Brawl in the family!
Staten Island Borough President Jimmy Oddo hit back Thursday at a fellow Richmond County Republican, Councilman Joe Borelli, over his mockery of new state coronavirus restrictions, igniting a Thanksgiving feud just two weeks out from the holiday.
The retort — delivered during Mayor Bill de Blasio’s daily briefing — came hours after Borelli tweeted that he would ignore new state rules limiting gatherings in homes to just 10 people over the holidays and questioned the severity of the rise in coronavirus cases across the city and state.
“You have to live your values, and to me, over the last eight months, in this hyper-opinionated age, my North Star is science,” Oddo said to the cameras — and his fellow Republican — during Hizzoner’s press conference.
“I feel comfortable in living true to those values and that means avoiding gatherings inside when you can,” he added. “On this one, we disagree, big time.”
Oddo’s rebuke also carried a personal note as the longtime Staten Island pol recounted how he was forced to stand outside his childhood home to speak to his mother, who remained inside, during the early weeks of the pandemic.
“I spoke to her from outside, standing on the hill on Old Town Road — she’s talking to me through a window and I’m screaming at her. I can’t hear, she can’t hear. But that’s the steps we took,” he added.
After Oddo’s mother fell and broke her hip, he said he came to the house everyday to care for her, but always in a mask.
“I will not be spending Thanksgiving — my brothers will not be coming in and sitting around the same table,” he added.
Oddo joined de Blasio a day after Gov. Andrew Cuomo announced he was imposing ‘yellow zone’ coronavirus restrictions across much of Staten Island in a first attempt to battle back a surge in coronavirus cases there. The governor also imposed a new 10-person limit on gatherings in residences and ordered restaurants and bars to end both indoor and outdoor service by 10 p.m.
Just after Cuomo’s announcement, Borelli mocked the new rules: “I’ll be having more than 10 ppl at my house on Thanksgiving. My address is public record. Some family will come from (gasp!) New Jersey,” Borelli wrote. “Kids will see their grandparents, cousins will play in the yard, sis in law will bring strawberry rhubarb pie, & a turkey will be overcooked.”
The usually verbose de Blasio — who has never been popular on Staten Island — left much of the commentary about Borelli to Oddo, but chimed in to add that he, too, will not be seeing his family for the holidays.
“Everyone’s feeling a lot about this situation and it’s so frustrating and it’s painful,” Hizzoner told the cameras. “I’m going to be missing some of the people I’m closest to in the world for these holidays. I hate it, but I also know it has to be done to protect everyone.”

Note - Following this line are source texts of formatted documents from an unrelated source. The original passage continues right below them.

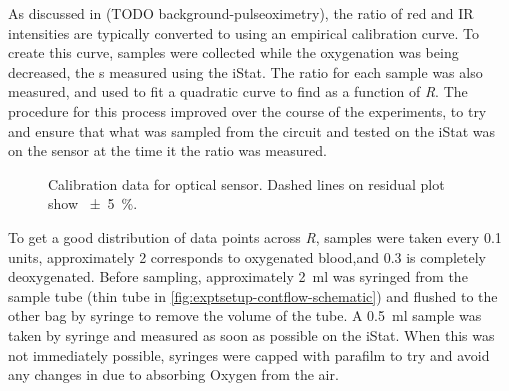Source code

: As discussed in (TODO background-pulseoximetry), the ratio of red and IR intensities are typically converted to \SOtwo using an empirical calibration curve.
To create this curve, samples were collected while the oxygenation was being decreased, the \SOtwo{}s measured using the iStat.
The ratio for each sample was also measured, and used to fit a quadratic curve to find \SOtwo as a function of \textit{R}.
The procedure for this process improved over the course of the experiments, to try and ensure that what was sampled from the circuit and tested on the iStat was on the sensor at the time it the ratio was measured.
\begin{figure}[t]
\centering
{}
\caption[Calibration data for optical \SOtwo sensor]{Calibration data for optical \SOtwo sensor. Dashed lines on residual plot show \SI{\pm5}{\percent}.}
\label{fig:exptsetup-oximetercal}
\end{figure}
To get a good distribution of data points across \textit{R}, samples were taken every 0.1 units, approximately 2 corresponds to oxygenated blood,and 0.3 is completely deoxygenated.
Before sampling, approximately \SI{2}{ml} was syringed from the sample tube (thin tube in \autoref{fig:exptsetup-contflow-schematic}) and flushed to the other bag by syringe to remove the volume of the tube.
A \SI{0.5}{ml} sample was taken by syringe and measured as soon as possible on the iStat.
When this was not immediately possible, syringes were capped with parafilm to try and avoid any changes in \SOtwo due to absorbing Oxygen from the air.

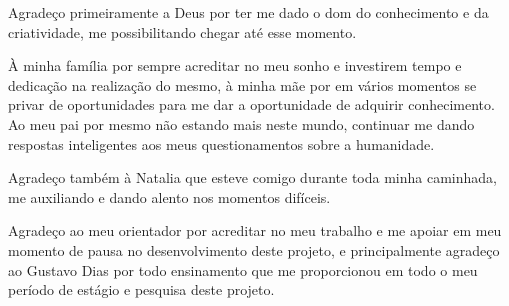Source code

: \begin{agradecimentos}

Agradeço primeiramente a Deus por ter me dado o dom do conhecimento e da criatividade, me possibilitando chegar até esse momento.

À minha família por sempre acreditar no meu sonho e investirem tempo e dedicação na realização do mesmo, à minha mãe por em vários momentos se privar de oportunidades para me dar a oportunidade de adquirir conhecimento. Ao meu pai por mesmo não estando mais neste mundo, continuar me dando respostas inteligentes aos meus questionamentos sobre a humanidade.

Agradeço também à Natalia que esteve comigo durante toda minha caminhada, me auxiliando e dando alento nos momentos difíceis.

Agradeço ao meu orientador \imprimirorientador por acreditar no meu trabalho e me apoiar em meu momento de pausa no desenvolvimento deste projeto, e principalmente agradeço ao Gustavo Dias por todo ensinamento que me proporcionou em todo o meu período de estágio e pesquisa deste projeto.

\end{agradecimentos}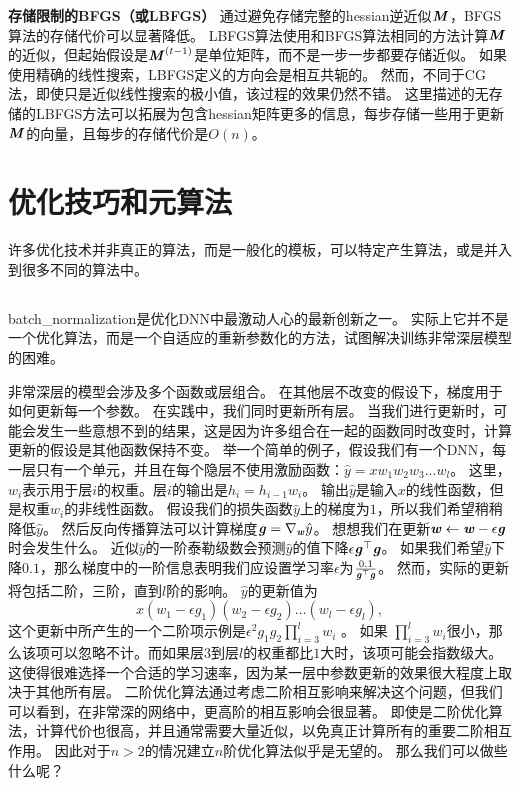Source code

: \textbf{存储限制的\gls{BFGS}（或\gls{LBFGS}）}
通过避免存储完整的\gls{hessian}逆近似$\boldsymbol{\mathit{M}}$，\gls{BFGS}算法的存储代价可以显著降低。
\gls{LBFGS}算法使用和\gls{BFGS}算法相同的方法计算$\boldsymbol{\mathit{M}}$的近似，但起始假设是$\boldsymbol{\mathit{M}}^{(t-1)}$是单位矩阵，而不是一步一步都要存储近似。
如果使用精确的线性搜索，\gls{LBFGS}定义的方向会是相互共轭的。
然而，不同于\gls{CG}法，即使只是近似线性搜索的极小值，该过程的效果仍然不错。
这里描述的无存储的\gls{LBFGS}方法可以拓展为包含\gls{hessian}矩阵更多的信息，每步存储一些用于更新$\boldsymbol{\mathit{M}}$的向量，且每步的存储代价是$O(n)$。


\section{优化技巧和元算法}
\label{sec:optimization_strategies_and_meta_algorithms}
许多优化技术并非真正的算法，而是一般化的模板，可以特定产生算法，或是并入到很多不同的算法中。

\subsection{}
\label{sec:batch_normalization}
\gls{batch_normalization}\citep{Ioffe+Szegedy-2015}是优化\gls{DNN}中最激动人心的最新创新之一。
实际上它并不是一个优化算法，而是一个自适应的重新参数化的方法，试图解决训练非常深层模型的困难。

非常深层的模型会涉及多个函数或层组合。
在其他层不改变的假设下，梯度用于如何更新每一个参数。
在实践中，我们同时更新所有层。
当我们进行更新时，可能会发生一些意想不到的结果，这是因为许多组合在一起的函数同时改变时，计算更新的假设是其他函数保持不变。
举一个简单的例子，假设我们有一个\gls{DNN}，每一层只有一个单元，并且在每个隐层不使用激励函数：$\hat{y} = xw_1w_2w_3...w_l$。
这里，$w_i$表示用于层$i$的权重。层$i$的输出是$h_i = h_{i-1} w_i$。
输出$\hat{y}$是输入$x$的线性函数，但是权重$w_i$的非线性函数。
假设我们的损失函数$\hat{y}$上的梯度为$1$，所以我们希望稍稍降低$\hat{y}$。
然后反向传播算法可以计算梯度$\boldsymbol{\mathit{g}} = \nabla_{\boldsymbol{\mathit{w}}} \hat{y}$。
想想我们在更新$\boldsymbol{\mathit{w}} \leftarrow \boldsymbol{\mathit{w}} - \epsilon \boldsymbol{\mathit{g}}$时会发生什么。
近似$\hat{y}$的一阶泰勒级数会预测$\hat{y}$的值下降$\epsilon \boldsymbol{\mathit{g}}^\top \boldsymbol{\mathit{g}}$。
如果我们希望$\hat{y}$下降$0.1$，那么梯度中的一阶信息表明我们应设置学习率$\epsilon$为$\frac{0.1}{\boldsymbol{\mathit{g}}^\top \boldsymbol{\mathit{g}}}$。
然而，实际的更新将包括二阶，三阶，直到$l$阶的影响。
$\hat{y}$的更新值为
\begin{equation}
    x(w_1-\epsilon g_1)(w_2-\epsilon g_2)\dots(w_l-\epsilon g_l),
\end{equation}
这个更新中所产生的一个二阶项示例是$\epsilon^2 g_1 g_2 \prod_{i=3}^l w_i$ 。
如果 $\prod_{i=3}^l w_i$很小，那么该项可以忽略不计。而如果层$3$到层$l$的权重都比$1$大时，该项可能会指数级大。
这使得很难选择一个合适的学习速率，因为某一层中参数更新的效果很大程度上取决于其他所有层。
二阶优化算法通过考虑二阶相互影响来解决这个问题，但我们可以看到，在非常深的网络中，更高阶的相互影响会很显著。
即使是二阶优化算法，计算代价也很高，并且通常需要大量近似，以免真正计算所有的重要二阶相互作用。
因此对于$n>2$的情况建立$n$阶优化算法似乎是无望的。
那么我们可以做些什么呢？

The bipartisan pair made the remarks as the latest batch of data from the city’s Health Department again offered new evidence of a coronavirus comeback in the Big Apple.
Over the last seven days, 2.6 percent of COVID-19 tests have come back positive. That’s the highest level since June when testing was far less widespread and nearing de Blasio’s 3 percent threshold for moving public schools back from indoor learning to all-remote instruction.
And the number of daily new cases continued to surge, hitting 870, well above the city’s warning threshold of 550.
Across New York State, the overall positivity rate remained 2.95 percent overall — and remains above 2.5 percent even when excluding COVID-19 hotspots across the state, a worrying sign of potentially wider spread of the disease.